• _Your instructions_
In the entries below, count every line containing "target". Reply with the number alone.

• _Dataset records_
+++++
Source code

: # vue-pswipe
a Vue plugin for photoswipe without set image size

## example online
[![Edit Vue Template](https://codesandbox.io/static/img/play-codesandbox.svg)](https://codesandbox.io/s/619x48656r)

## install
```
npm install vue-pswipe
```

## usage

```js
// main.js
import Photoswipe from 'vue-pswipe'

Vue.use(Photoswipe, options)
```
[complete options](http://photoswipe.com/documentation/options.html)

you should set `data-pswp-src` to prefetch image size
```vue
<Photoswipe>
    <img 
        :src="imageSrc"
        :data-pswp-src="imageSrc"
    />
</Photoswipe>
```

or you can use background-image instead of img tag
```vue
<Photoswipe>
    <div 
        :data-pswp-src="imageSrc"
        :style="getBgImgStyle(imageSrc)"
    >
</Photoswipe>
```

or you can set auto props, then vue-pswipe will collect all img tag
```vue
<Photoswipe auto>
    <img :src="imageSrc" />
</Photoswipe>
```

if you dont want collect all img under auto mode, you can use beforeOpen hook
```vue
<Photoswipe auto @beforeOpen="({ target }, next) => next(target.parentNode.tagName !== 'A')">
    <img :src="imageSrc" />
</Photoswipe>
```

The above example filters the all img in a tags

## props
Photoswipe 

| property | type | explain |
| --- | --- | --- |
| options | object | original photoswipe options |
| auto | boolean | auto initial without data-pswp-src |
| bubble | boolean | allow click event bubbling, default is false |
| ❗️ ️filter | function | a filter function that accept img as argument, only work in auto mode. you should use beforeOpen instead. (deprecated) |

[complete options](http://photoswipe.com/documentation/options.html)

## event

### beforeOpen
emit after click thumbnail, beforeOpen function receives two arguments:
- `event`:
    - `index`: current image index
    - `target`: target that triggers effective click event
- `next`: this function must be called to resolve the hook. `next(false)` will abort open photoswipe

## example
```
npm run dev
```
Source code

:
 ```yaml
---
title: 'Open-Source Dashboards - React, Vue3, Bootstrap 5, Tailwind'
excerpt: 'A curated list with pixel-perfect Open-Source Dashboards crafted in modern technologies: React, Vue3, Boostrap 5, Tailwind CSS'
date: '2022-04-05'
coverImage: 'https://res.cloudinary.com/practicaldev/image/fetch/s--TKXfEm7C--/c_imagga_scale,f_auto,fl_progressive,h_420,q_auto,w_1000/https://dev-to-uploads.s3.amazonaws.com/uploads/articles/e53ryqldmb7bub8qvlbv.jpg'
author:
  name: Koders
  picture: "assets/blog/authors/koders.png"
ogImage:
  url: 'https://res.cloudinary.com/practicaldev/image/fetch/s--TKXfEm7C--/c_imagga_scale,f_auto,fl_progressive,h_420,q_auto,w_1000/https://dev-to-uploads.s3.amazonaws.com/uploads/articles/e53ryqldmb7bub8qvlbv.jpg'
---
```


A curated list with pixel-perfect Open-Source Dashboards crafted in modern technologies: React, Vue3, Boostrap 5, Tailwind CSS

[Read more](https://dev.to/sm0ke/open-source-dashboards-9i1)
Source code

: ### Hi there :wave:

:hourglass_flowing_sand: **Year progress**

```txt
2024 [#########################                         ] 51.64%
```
+++++
• _Problem solution_
2